Suarez left Barcelona on a free transfer last September after coach Ronald Koeman told the 34-year-old that he was no longer part of the club’s plans.
The striker joined Atletico, and his goals — 16 from 18 appearances, making him La Liga’s top scorer ahead of close friend Lionel Messi — have fired them to the top of the table.
“I still feel like I’m enjoying this moment that I’m in today, in football’s elite,” Suarez told ESPN, at an event organised by Puma. “Being at Atletico, you’re in football’s elite. Some people didn’t believe that I could still be at this level. I’ve got the same enthusiasm.
“I hope that this year, next year and for however many years it is, I keep competing and giving my best, until you realise that you’ve gone as far as you can. But no one will get rid of me. I’ll decide when I go.”
Suarez believes that his stubborn nature — which pushed him to prove his doubters wrong last summer — has been key to his success from the very start.
“I’m one of those players who has always characterised himself as being stubborn,” Suarez said. “When I try something two, three, four times and it doesn’t work out, I’m not one of those players who will let their head drop, who will disappear. I’ll keep trying, because I’ve been that way since I was a kid.
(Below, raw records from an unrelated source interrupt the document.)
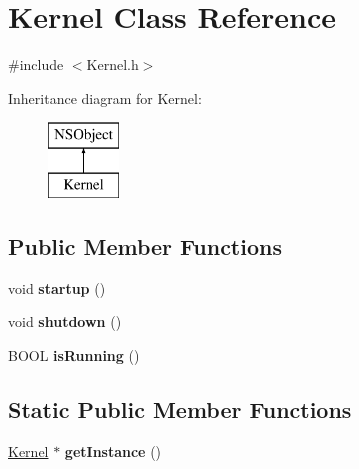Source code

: \hypertarget{interface_kernel}{
\section{\-Kernel \-Class \-Reference}
\label{interface_kernel}
}


{\ttfamily \#include $<$\-Kernel.\-h$>$}

\-Inheritance diagram for \-Kernel\-:\begin{figure}[H]
\begin{center}
\leavevmode
\includegraphics[height=2.000000cm]{interface_kernel}
\end{center}
\end{figure}
\subsection*{\-Public \-Member \-Functions}
\begin{DoxyCompactItemize}
\item 
\hypertarget{interface_kernel_a7c9e4e1acc2046837b1c7f7664ba8ffe}{
void {\bfseries startup} ()}
\label{interface_kernel_a7c9e4e1acc2046837b1c7f7664ba8ffe}

\item 
\hypertarget{interface_kernel_af706eadcad5a5e8c1c11879de8cbf01b}{
void {\bfseries shutdown} ()}
\label{interface_kernel_af706eadcad5a5e8c1c11879de8cbf01b}

\item 
\hypertarget{interface_kernel_afcd6f5c3029a1c5c7e52f36191fd48cc}{
\-B\-O\-O\-L {\bfseries is\-Running} ()}
\label{interface_kernel_afcd6f5c3029a1c5c7e52f36191fd48cc}

\end{DoxyCompactItemize}
\subsection*{\-Static \-Public \-Member \-Functions}
\begin{DoxyCompactItemize}
\item 
\hypertarget{interface_kernel_a52170c319bada5d7ab2a918f01830cb7}{
\hyperlink{interface_kernel}{\-Kernel} $\ast$ {\bfseries get\-Instance} ()}
\label{interface_kernel_a52170c319bada5d7ab2a918f01830cb7}

\end{DoxyCompactItemize}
“I used to get criticised when I was 18 years old and the coaches I had, like (Suarez’s coach at Nacional in 2005-06) Martin Lasarte, used to say: ‘Don’t look at the goals that the 18-year old kid is missing, if he misses seven or eight. Focus on the fact that he’s still trying a third time, or a fourth time. That’s what will make him go far.’ Those words stayed with me and I will be like that, I am like that.”
Luis Suarez says he’ll be the one to decide when he’s no longer good enough for the best teams.
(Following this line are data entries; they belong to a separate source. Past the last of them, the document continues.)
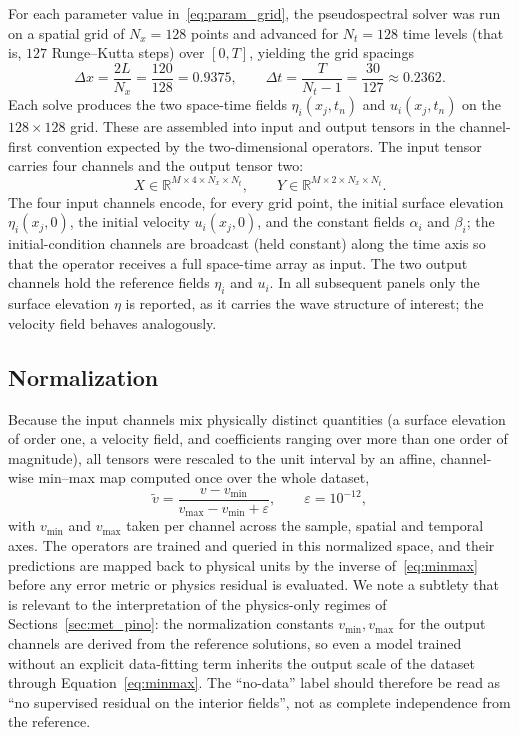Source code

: For each parameter value in~\eqref{eq:param_grid}, the pseudospectral solver was run on a spatial grid of $N_x = 128$ points and advanced for $N_t = 128$ time levels (that is, $127$ Runge--Kutta steps) over $[0,T]$, yielding the grid spacings
\begin{equation}\label{eq:spacings}
    \Delta x = \frac{2L}{N_x} = \frac{120}{128} = 0.9375,
    \qquad
    \Delta t = \frac{T}{N_t - 1} = \frac{30}{127} \approx 0.2362.
\end{equation}
Each solve produces the two space-time fields $\eta_i(x_j, t_n)$ and $u_i(x_j, t_n)$ on the $128 \times 128$ grid. These are assembled into input and output tensors in the channel-first convention expected by the two-dimensional operators. The input tensor carries four channels and the output tensor two:
\begin{equation}\label{eq:tensor_shapes}
    X \in \mathbb{R}^{M \times 4 \times N_x \times N_t},
    \qquad
    Y \in \mathbb{R}^{M \times 2 \times N_x \times N_t}.
\end{equation}
The four input channels encode, for every grid point, the initial surface elevation $\eta_i(x_j, 0)$, the initial velocity $u_i(x_j, 0)$, and the constant fields $\alpha_i$ and $\beta_i$; the initial-condition channels are broadcast (held constant) along the time axis so that the operator receives a full space-time array as input. The two output channels hold the reference fields $\eta_i$ and $u_i$. In all subsequent panels only the surface elevation $\eta$ is reported, as it carries the wave structure of interest; the velocity field behaves analogously.

\subsection{Normalization}
\label{subsec:met_norm}

Because the input channels mix physically distinct quantities (a surface elevation of order one, a velocity field, and coefficients ranging over more than one order of magnitude), all tensors were rescaled to the unit interval by an affine, channel-wise min--max map computed once over the whole dataset,
\begin{equation}\label{eq:minmax}
    \tilde v = \frac{v - v_{\min}}{v_{\max} - v_{\min} + \varepsilon},
    \qquad \varepsilon = 10^{-12},
\end{equation}
with $v_{\min}$ and $v_{\max}$ taken per channel across the sample, spatial and temporal axes. The operators are trained and queried in this normalized space, and their predictions are mapped back to physical units by the inverse of~\eqref{eq:minmax} before any error metric or physics residual is evaluated. We note a subtlety that is relevant to the interpretation of the physics-only regimes of Sections~\ref{sec:met_pino}: the normalization constants $v_{\min}, v_{\max}$ for the output channels are derived from the reference solutions, so even a model trained without an explicit data-fitting term inherits the output scale of the dataset through Equation~\eqref{eq:minmax}. The ``no-data'' label should therefore be read as ``no supervised residual on the interior fields'', not as complete independence from the reference.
Even Suarez, though, admits that he’s been surprised by how well this campaign has gone.
“I didn’t expect to be in this moment that I’m in with Atletico today, but I’m enjoying it a lot,” he said. “I’m grateful because the coaching staff and my teammates believe in me, they trust me, and that is something that you try to repay with goals.”
The role of Atletico coach Diego Simeone was also critical in convincing Suarez to move to Madrid after six years at Barcelona.
“Each coach obviously has their own way of being, their own football philosophy. [He] is a coach who gives players a lot of confidence, he makes you give more than you thought you could,” he said. “When it comes to preparing for matches, he corrects a lot of things. Even for me, at my age, he still corrects me and I accept it without any problem at all, because he’s the coach for a reason.
“At my age you could think that you know everything, you’ve done it all, but there are tactical details that you have to learn. That’s what the coach is there for.”
In his Argentinian manager, the Uruguay international said he has found a kindred spirit.
“Uruguayans and Argentinians have an intense way of experiencing matches. That doesn’t change much,” Suarez said. “What changes is that sometimes you have a coach who can explain a situation to you, who tells you ‘if you make a run in between those two defenders, you can get a chance to score.’ A coach can talk to you like that.
“But then another coach will tell you ‘make a run between those two defenders, and you’ll score, and then you’ll score two or three more.’ They’re the coaches that motivate you, they excite you, they’re the messages that stick with you and help you a lot.”